■ **Instructions for the task**: Copy out the entire listing, keeping each line exactly as it is.
▼▼▼
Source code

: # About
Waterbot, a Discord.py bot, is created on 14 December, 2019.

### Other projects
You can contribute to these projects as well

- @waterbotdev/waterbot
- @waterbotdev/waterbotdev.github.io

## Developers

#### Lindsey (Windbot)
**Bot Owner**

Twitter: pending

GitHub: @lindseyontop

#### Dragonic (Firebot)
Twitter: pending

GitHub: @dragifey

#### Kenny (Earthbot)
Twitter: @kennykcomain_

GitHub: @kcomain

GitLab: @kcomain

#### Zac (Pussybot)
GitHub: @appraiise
▲▲▲
■ **Exercise response**:
Source code

: # About
Waterbot, a Discord.py bot, is created on 14 December, 2019.

### Other projects
You can contribute to these projects as well

- @waterbotdev/waterbot
- @waterbotdev/waterbotdev.github.io

## Developers

#### Lindsey (Windbot)
**Bot Owner**

Twitter: pending

GitHub: @lindseyontop

#### Dragonic (Firebot)
Twitter: pending

GitHub: @dragifey

#### Kenny (Earthbot)
Twitter: @kennykcomain_

GitHub: @kcomain

GitLab: @kcomain

#### Zac (Pussybot)
GitHub: @appraiise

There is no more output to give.